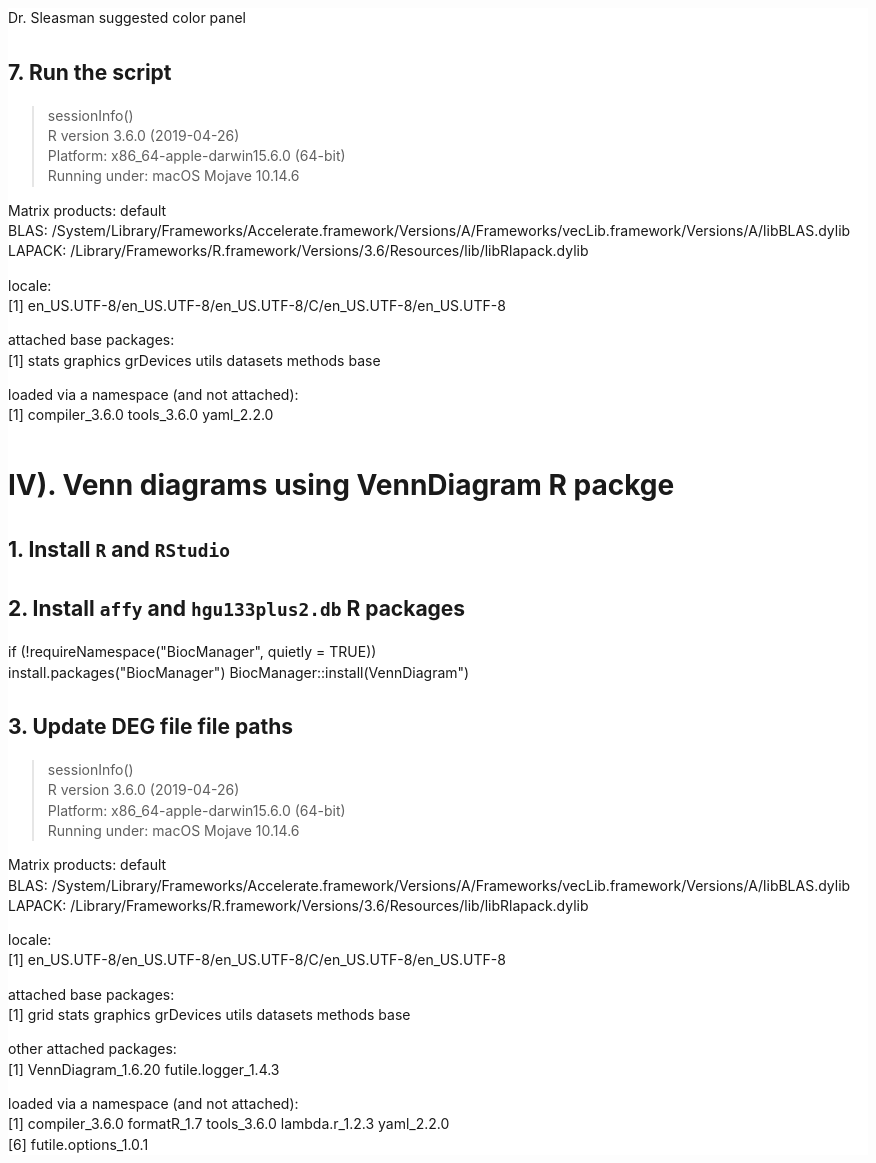 Dr. Sleasman suggested color panel  

## 7. Run the script  

> sessionInfo()  
R version 3.6.0 (2019-04-26)  
Platform: x86_64-apple-darwin15.6.0 (64-bit)  
Running under: macOS Mojave 10.14.6  

Matrix products: default  
BLAS:   /System/Library/Frameworks/Accelerate.framework/Versions/A/Frameworks/vecLib.framework/Versions/A/libBLAS.dylib  
LAPACK: /Library/Frameworks/R.framework/Versions/3.6/Resources/lib/libRlapack.dylib  

locale:  
[1] en_US.UTF-8/en_US.UTF-8/en_US.UTF-8/C/en_US.UTF-8/en_US.UTF-8  

attached base packages:  
[1] stats     graphics  grDevices utils     datasets  methods   base  

loaded via a namespace (and not attached):  
[1] compiler_3.6.0 tools_3.6.0    yaml_2.2.0   

# IV). Venn diagrams using VennDiagram R packge  

## 1. Install `R` and `RStudio`
## 2. Install `affy` and `hgu133plus2.db` R packages  

if (!requireNamespace("BiocManager", quietly = TRUE))  
  install.packages("BiocManager")
BiocManager::install(VennDiagram")  

## 3. Update DEG file file paths  

> sessionInfo()  
R version 3.6.0 (2019-04-26)  
Platform: x86_64-apple-darwin15.6.0 (64-bit)  
Running under: macOS Mojave 10.14.6  

Matrix products: default  
BLAS:   /System/Library/Frameworks/Accelerate.framework/Versions/A/Frameworks/vecLib.framework/Versions/A/libBLAS.dylib  
LAPACK: /Library/Frameworks/R.framework/Versions/3.6/Resources/lib/libRlapack.dylib  

locale:  
[1] en_US.UTF-8/en_US.UTF-8/en_US.UTF-8/C/en_US.UTF-8/en_US.UTF-8  

attached base packages:  
[1] grid      stats     graphics  grDevices utils     datasets  methods   base  

other attached packages:  
[1] VennDiagram_1.6.20  futile.logger_1.4.3  

loaded via a namespace (and not attached):  
[1] compiler_3.6.0       formatR_1.7          tools_3.6.0          lambda.r_1.2.3       yaml_2.2.0            
[6] futile.options_1.0.1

____

• [Your assignment]
Retype the lines above without alteration. The first is the one containing "# IV). Venn", and the last is the final line of the data.

• [Final answer]
# IV). Venn diagrams using VennDiagram R packge  

## 1. Install `R` and `RStudio`
## 2. Install `affy` and `hgu133plus2.db` R packages  

if (!requireNamespace("BiocManager", quietly = TRUE))  
  install.packages("BiocManager")
BiocManager::install(VennDiagram")  

## 3. Update DEG file file paths  

> sessionInfo()  
R version 3.6.0 (2019-04-26)  
Platform: x86_64-apple-darwin15.6.0 (64-bit)  
Running under: macOS Mojave 10.14.6  

Matrix products: default  
BLAS:   /System/Library/Frameworks/Accelerate.framework/Versions/A/Frameworks/vecLib.framework/Versions/A/libBLAS.dylib  
LAPACK: /Library/Frameworks/R.framework/Versions/3.6/Resources/lib/libRlapack.dylib  

locale:  
[1] en_US.UTF-8/en_US.UTF-8/en_US.UTF-8/C/en_US.UTF-8/en_US.UTF-8  

attached base packages:  
[1] grid      stats     graphics  grDevices utils     datasets  methods   base  

other attached packages:  
[1] VennDiagram_1.6.20  futile.logger_1.4.3  

loaded via a namespace (and not attached):  
[1] compiler_3.6.0       formatR_1.7          tools_3.6.0          lambda.r_1.2.3       yaml_2.2.0            
[6] futile.options_1.0.1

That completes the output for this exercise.